- **Task objective**
Go line by line through the data below, counting each one that has "heatmaps", and give the final count only.

[Collected data]
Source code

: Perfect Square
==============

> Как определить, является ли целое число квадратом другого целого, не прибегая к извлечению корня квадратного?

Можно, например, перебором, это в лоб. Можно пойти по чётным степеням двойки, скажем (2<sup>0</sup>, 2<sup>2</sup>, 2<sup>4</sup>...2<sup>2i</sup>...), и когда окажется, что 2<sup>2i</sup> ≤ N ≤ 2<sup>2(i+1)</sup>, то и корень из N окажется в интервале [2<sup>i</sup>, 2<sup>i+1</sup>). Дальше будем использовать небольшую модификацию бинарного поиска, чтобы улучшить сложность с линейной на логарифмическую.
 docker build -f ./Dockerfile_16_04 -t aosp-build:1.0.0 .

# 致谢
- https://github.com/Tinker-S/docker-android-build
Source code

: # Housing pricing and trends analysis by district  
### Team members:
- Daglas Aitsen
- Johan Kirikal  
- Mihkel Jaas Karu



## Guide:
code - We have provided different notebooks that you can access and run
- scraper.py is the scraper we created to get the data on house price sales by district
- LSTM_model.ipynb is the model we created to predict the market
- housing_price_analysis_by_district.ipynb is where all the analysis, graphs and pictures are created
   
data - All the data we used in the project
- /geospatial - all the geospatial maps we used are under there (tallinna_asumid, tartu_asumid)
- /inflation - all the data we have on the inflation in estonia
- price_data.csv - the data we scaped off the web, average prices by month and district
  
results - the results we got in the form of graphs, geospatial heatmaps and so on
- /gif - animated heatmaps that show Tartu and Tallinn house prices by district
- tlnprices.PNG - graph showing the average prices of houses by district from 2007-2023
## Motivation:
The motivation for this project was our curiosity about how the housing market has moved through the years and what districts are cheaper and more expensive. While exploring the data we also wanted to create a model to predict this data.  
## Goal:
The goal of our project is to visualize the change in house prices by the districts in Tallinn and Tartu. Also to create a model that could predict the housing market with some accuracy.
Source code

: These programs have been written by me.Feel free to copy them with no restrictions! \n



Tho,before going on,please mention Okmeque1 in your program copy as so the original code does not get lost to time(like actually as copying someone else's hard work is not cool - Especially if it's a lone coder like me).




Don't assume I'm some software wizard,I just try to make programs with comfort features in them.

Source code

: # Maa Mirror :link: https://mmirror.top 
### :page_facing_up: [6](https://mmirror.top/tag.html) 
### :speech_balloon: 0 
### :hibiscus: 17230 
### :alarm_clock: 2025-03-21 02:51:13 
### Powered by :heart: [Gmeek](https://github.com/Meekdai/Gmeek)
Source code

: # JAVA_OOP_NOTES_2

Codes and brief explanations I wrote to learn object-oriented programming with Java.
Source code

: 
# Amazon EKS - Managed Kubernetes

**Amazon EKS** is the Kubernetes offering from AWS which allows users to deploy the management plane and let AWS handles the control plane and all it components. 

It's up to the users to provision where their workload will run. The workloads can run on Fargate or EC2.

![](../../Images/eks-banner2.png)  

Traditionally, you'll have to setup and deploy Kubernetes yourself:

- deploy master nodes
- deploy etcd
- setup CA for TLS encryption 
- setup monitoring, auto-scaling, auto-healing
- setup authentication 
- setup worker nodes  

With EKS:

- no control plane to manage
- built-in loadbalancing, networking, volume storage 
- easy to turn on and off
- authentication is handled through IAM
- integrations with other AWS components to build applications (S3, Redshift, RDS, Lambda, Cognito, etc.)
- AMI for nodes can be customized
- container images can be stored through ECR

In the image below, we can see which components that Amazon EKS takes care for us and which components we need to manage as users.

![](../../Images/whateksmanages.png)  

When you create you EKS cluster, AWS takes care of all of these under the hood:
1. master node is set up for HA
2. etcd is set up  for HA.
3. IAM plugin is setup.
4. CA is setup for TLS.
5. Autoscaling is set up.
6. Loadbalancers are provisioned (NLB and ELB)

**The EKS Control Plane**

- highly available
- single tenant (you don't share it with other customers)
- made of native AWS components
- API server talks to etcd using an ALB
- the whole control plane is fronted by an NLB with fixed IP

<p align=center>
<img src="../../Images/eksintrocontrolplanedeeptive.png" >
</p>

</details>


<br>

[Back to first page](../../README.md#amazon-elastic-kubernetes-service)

- **Response area**
2